Print the entries below exactly as they appear, from the first line up to and including the line with "## Configuration". Do not print any pictures.

Source texts of formatted documents
========

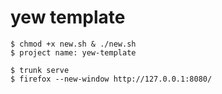 
# yew template

```
$ chmod +x new.sh & ./new.sh
$ project name: yew-template
```

```
$ trunk serve
$ firefox --new-window http://127.0.0.1:8080/
```
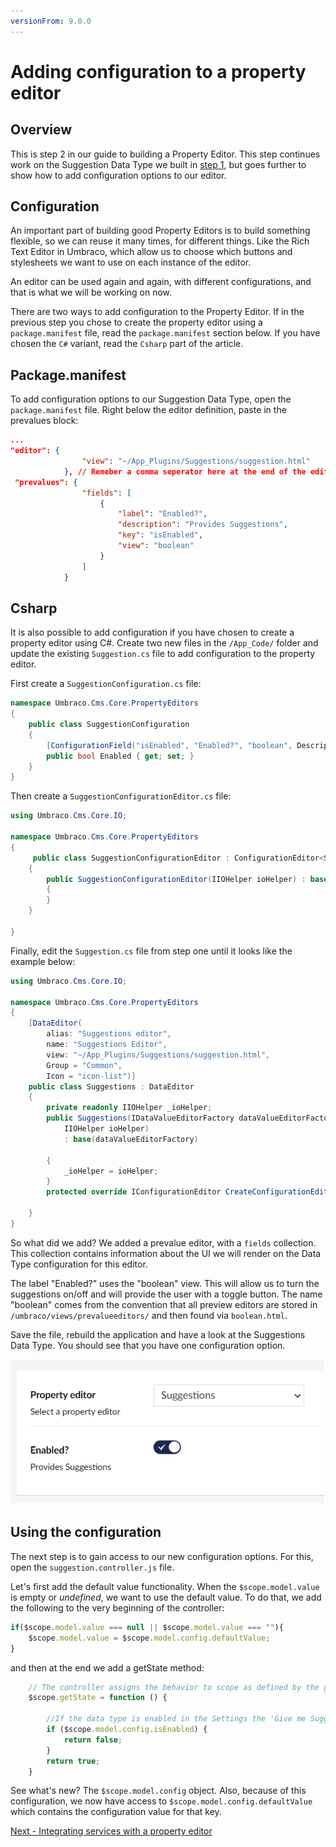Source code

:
 ```yaml
---
versionFrom: 9.0.0
---
```



# Adding configuration to a property editor

## Overview

This is step 2 in our guide to building a Property Editor. This step continues work on the Suggestion Data Type we built in [step 1](index.md), but goes further to show how to add configuration options to our editor.

## Configuration

An important part of building good Property Editors is to build something flexible, so we can reuse it many times, for different things. Like the Rich Text Editor in Umbraco, which allow us to choose which buttons and stylesheets we want to use on each instance of the editor.

An editor can be used again and again, with different configurations, and that is what we will be working on now.

There are two ways to add configuration to the Property Editor. If in the previous step you chose to create the property editor using a `package.manifest` file, read the `package.manifest` section below. If you have chosen the `C#` variant, read the `Csharp` part of the article.

## Package.manifest

To add configuration options to our Suggestion Data Type, open the `package.manifest` file. Right below the editor definition, paste in the prevalues block:

```json
...
"editor": {
                "view": "~/App_Plugins/Suggestions/suggestion.html"
            }, // Remeber a comma seperator here at the end of the editor block!
 "prevalues": {
                "fields": [
                    {
                        "label": "Enabled?",
                        "description": "Provides Suggestions",
                        "key": "isEnabled",
                        "view": "boolean"
                    }
                ]
            }
```

## Csharp

It is also possible to add configuration if you have chosen to create a property editor using C#. Create two new files in the `/App_Code/` folder and update the existing `Suggestion.cs` file to add configuration to the property editor.

First create a `SuggestionConfiguration.cs` file:

```csharp
namespace Umbraco.Cms.Core.PropertyEditors
{
    public class SuggestionConfiguration
    {
        [ConfigurationField("isEnabled", "Enabled?", "boolean", Description = "Provides Suggestions")]
        public bool Enabled { get; set; }
    }
}
```

Then create a `SuggestionConfigurationEditor.cs` file:

```csharp
using Umbraco.Cms.Core.IO;

namespace Umbraco.Cms.Core.PropertyEditors
{
     public class SuggestionConfigurationEditor : ConfigurationEditor<SuggestionConfiguration>
    {
        public SuggestionConfigurationEditor(IIOHelper ioHelper) : base(ioHelper)
        {
        }
    }

}
```

Finally, edit the `Suggestion.cs` file from step one until it looks like the example below:

```csharp
using Umbraco.Cms.Core.IO;

namespace Umbraco.Cms.Core.PropertyEditors
{
    [DataEditor(
        alias: "Suggestions editor",
        name: "Suggestions Editor",
        view: "~/App_Plugins/Suggestions/suggestion.html",
        Group = "Common",
        Icon = "icon-list")]
    public class Suggestions : DataEditor
    {
        private readonly IIOHelper _ioHelper;
        public Suggestions(IDataValueEditorFactory dataValueEditorFactory,
            IIOHelper ioHelper)
            : base(dataValueEditorFactory)

        {
            _ioHelper = ioHelper;
        }
        protected override IConfigurationEditor CreateConfigurationEditor() => new SuggestionConfigurationEditor(_ioHelper);
        
    }
}
```

So what did we add? We added a prevalue editor, with a `fields` collection. This collection contains information about the UI we will render on the Data Type configuration for this editor.

The label "Enabled?" uses the "boolean" view. This will allow us to turn the suggestions on/off and will provide the user with a toggle button. The name "boolean" comes from the convention that all preview editors are stored in `/umbraco/views/prevalueeditors/` and then found via `boolean.html`.

Save the file, rebuild the application and have a look at the Suggestions Data Type. You should see that you have one configuration option.

![An example of how the configuration will look](images/suggestion-editor-config.png)

## Using the configuration

The next step is to gain access to our new configuration options. For this, open the `suggestion.controller.js` file.

Let's first add the default value functionality. When the `$scope.model.value` is empty or *undefined*, we want to use the default value. To do that, we add the following to the very beginning of the controller:

```javascript
if($scope.model.value === null || $scope.model.value === ""){
    $scope.model.value = $scope.model.config.defaultValue;
}
```

and then at the end we add a getState method:

```javascript
    // The controller assigns the behavior to scope as defined by the getState method, which is invoked when the user toggles the enable button in the data type settings.
    $scope.getState = function () {
        
        //If the data type is enabled in the Settings the 'Give me Suggestions!' button is enabled
        if ($scope.model.config.isEnabled) {
            return false;
        }
        return true;
    }
```

See what's new? The `$scope.model.config` object. Also, because of this configuration, we now have access to `$scope.model.config.defaultValue` which contains the configuration value for that key.

[Next - Integrating services with a property editor](part-3.md)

========

> **EXERCISE ANSWER**:
# yew template

```
$ chmod +x new.sh & ./new.sh
$ project name: yew-template
```

```
$ trunk serve
$ firefox --new-window http://127.0.0.1:8080/
```
Source code

:
 ```yaml
---
versionFrom: 9.0.0
---
```



# Adding configuration to a property editor

## Overview

This is step 2 in our guide to building a Property Editor. This step continues work on the Suggestion Data Type we built in [step 1](index.md), but goes further to show how to add configuration options to our editor.

## Configuration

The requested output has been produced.